How stupid she’d been to think he could be a Russian gang member!

One night, as she ate a dinner he’d cooked, Adelaide started to feel a little queasy. She felt her head spin, her heart both race and slow simultaneously. The room turned around her… when she woke up, she was in a dark room, tied to a fucking chair. A person sat opposite her. Henry.

“Privyet, mishka.” He smiled at her. “Are you okay?”

“Where am I?” Adelaide asked. “Henry?”

“I am sorry to do this to you, mishka. It is nothing personal.”

“D-do what?!” Adelaide whispered. “What’s – what is this?!”

“Your friend Bethan was a very bad little girl. And I had to see if she had recruited you. She has not.”

“How – what?!” Adelaide’s chest constricted with fear. “Henry, please don’t do this! Please let me go!” She was sweating, her skin clammy beneath the tight duct tape that held her down. “Please, Henry!”

“Shhh, mishka, don’t cry… don’t cry. Kracivaya, don’t cry…” Henry’s dark grin did nothing to reassure her as he stood up. He had a huge knife in his hand, and a gun. “See, I have had fun with you. I enjoyed my time with you. You are a very smart, intelligent, beautiful young woman. Truly. And if circumstances were different, I would have kept hold of you… but, you are one of the enemy, even though you haven’t been recruited.”

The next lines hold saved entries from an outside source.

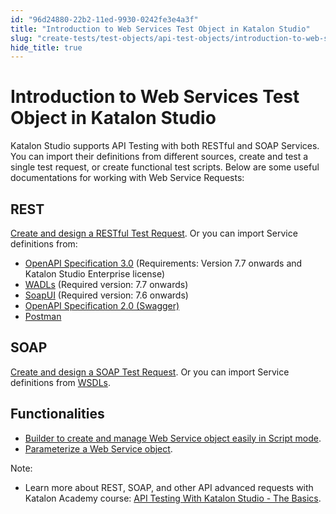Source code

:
 ```yaml
---
id: "96d24880-22b2-11ed-9930-0242fe3e4a3f"
title: "Introduction to Web Services Test Object in Katalon Studio"
slug: "create-tests/test-objects/api-test-objects/introduction-to-web-services-test-object-in-katalon-studio"
hide_title: true
---
```


# <a id="id" class="anchor_top_offset"/><a id="ariaid-title1" class="anchor_top_offset"/>Introduction to Web Services Test Object in <span xmlns="http://www.w3.org/1999/xhtml" className="ph">Katalon Studio</span> 

<p xmlns="http://www.w3.org/1999/xhtml" className="p">Katalon Studio supports API Testing with both RESTful and   SOAP Services. You can import their definitions from different   sources, create and test a single test request, or create   functional test scripts. Below are some useful documentations for   working with Web Service Requests:</p> 
    

## <a id="id_1" class="anchor_top_offset"/>REST

    
      
<p xmlns="http://www.w3.org/1999/xhtml" className="p">   <a className="xref" href="/docs/create-tests/test-objects/api-test-objects/rest-request/rest-request-in-katalon-studio">Create     and design a RESTful Test Request</a>. Or you can import Service   definitions from:</p> 
      
<ul xmlns="http://www.w3.org/1999/xhtml" className="ul">   <li className="li">     <a className="xref" href="/docs/create-tests/test-objects/api-test-objects/import-web-service-objects/import-rest-api-with-openapi-specification-3.0-to-katalon-studio">OpenAPI       Specification 3.0</a> (Requirements: Version 7.7 onwards and     Katalon Studio Enterprise license)</li>   <li className="li">     <a className="xref" href="/docs/create-tests/test-objects/api-test-objects/import-web-service-objects/import-restful-requests-from-wadls-to-katalon-studio">WADLs</a>     (Required version: 7.7 onwards)</li>   <li className="li">     <a className="xref" href="/docs/create-tests/test-objects/api-test-objects/import-web-service-objects/import-web-service-requests-from-soapui-to-katalon-studio">SoapUI</a>     (Required version: 7.6 onwards)</li>   <li className="li">     <a className="xref" href="/docs/create-tests/test-objects/api-test-objects/import-web-service-objects/import-restful-requests-from-swagger-2.0">OpenAPI       Specification 2.0 (Swagger)</a>   </li>   <li className="li">     <a className="xref" href="/docs/create-tests/test-objects/api-test-objects/import-web-service-objects/import-restful-from-postman-to-katalon-studio">Postman</a>   </li> </ul> 
    
  
    

## <a id="id_2" class="anchor_top_offset"/>SOAP

    
      
<p xmlns="http://www.w3.org/1999/xhtml" className="p">   <a className="xref" href="/docs/create-tests/test-objects/api-test-objects/soap-request-in-katalon-studio">Create     and design a SOAP Test Request</a>. Or you can import Service   definitions from <a className="xref" href="/docs/create-tests/test-objects/api-test-objects/import-web-service-objects/import-soap-requests-from-wsdls-to-katalon-studio">WSDLs</a>.</p> 
    
  

## <a id="id_3" class="anchor_top_offset"/>Functionalities

<ul xmlns="http://www.w3.org/1999/xhtml" className="ul"><li className="li"> <a className="xref" href="/docs/create-tests/test-objects/api-test-objects/web-services-builder-in-katalon-studio">Builder to create and manage Web Service object easily in Script mode</a>.</li><li className="li"> <a className="xref" href="/docs/create-tests/test-objects/api-test-objects/rest-request/parameterize-a-web-service-object-in-katalon-studio">Parameterize a Web Service object</a>.</li></ul> 
<div xmlns="http://www.w3.org/1999/xhtml" className="note note note_note"><span className="note__title">Note:</span> 
  <ul className="ul"><li className="li">Learn more about REST, SOAP, and other API advanced requests with Katalon Academy course: <a className="xref j-external-link" href="https://academy.katalon.com/courses/katalon-api-testing/?utm_source=kat_docs&utm_medium=web_services_test_objects" target="_blank">API Testing With Katalon Studio - The Basics</a>.</li></ul>
</div>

“So what – you’re going to kill me for sport?!” Adelaide’s voice was barely there.

“No. I like to see if you are beautiful and lucky… call it an experiment, if it makes you feel better.” He smiled at her again, moving behind her. He held a coin up in front of her eyes. “Let’s see how lucky you really are.” Henry ran the back of the blade of the knife along Adelaide’s neck, making her shiver. She started to sob openly, tears pouring down her cheeks.


“That’s what it came down to? A coin-toss?” The police officer leaned over the desk towards Adelaide, as though she didn’t believe her. “A flip of a coin to decide if you live or die? I’m sorry, but that doesn’t sound reasonable.”

“Do you think I enjoyed living it?! This psychopath was going to fucking take my head off!” Adelaide ran her hands through her hair, trembling. “You have to help me!”

“Look, love… go home. Get a good night’s sleep, and you’ll feel better in the morning.”

The officers had no intention of letting this little story go on for any longer. The idea of some psycho beheading coin-flipper was a little too much, even for the most drug-addled of brains.

Adelaide had no choice but to stand up and leave, even if she was in a state. They offered her the number of a local psychiatrist, and told her to go to A&E if she had any suicidal thoughts. Of course she wasn’t suicidal… Henry was the homicidal maniac! She left the station and made her way home. Perhaps it was time to make peace with her death.

As she walked towards the tube, a car pulled up beside her. A coin was flipped out of the window, and it landed right in front of her, heads facing up.

“Not so lucky a second time, mishka.” Henry’s voice. Adelaide swallowed. She closed her eyes. “I told you no police…”

“They didn’t believe me anyway.”

“I don’t care. And neither does the coin.” Henry sighed. A gun cocked. “Do svidaniya, mishka."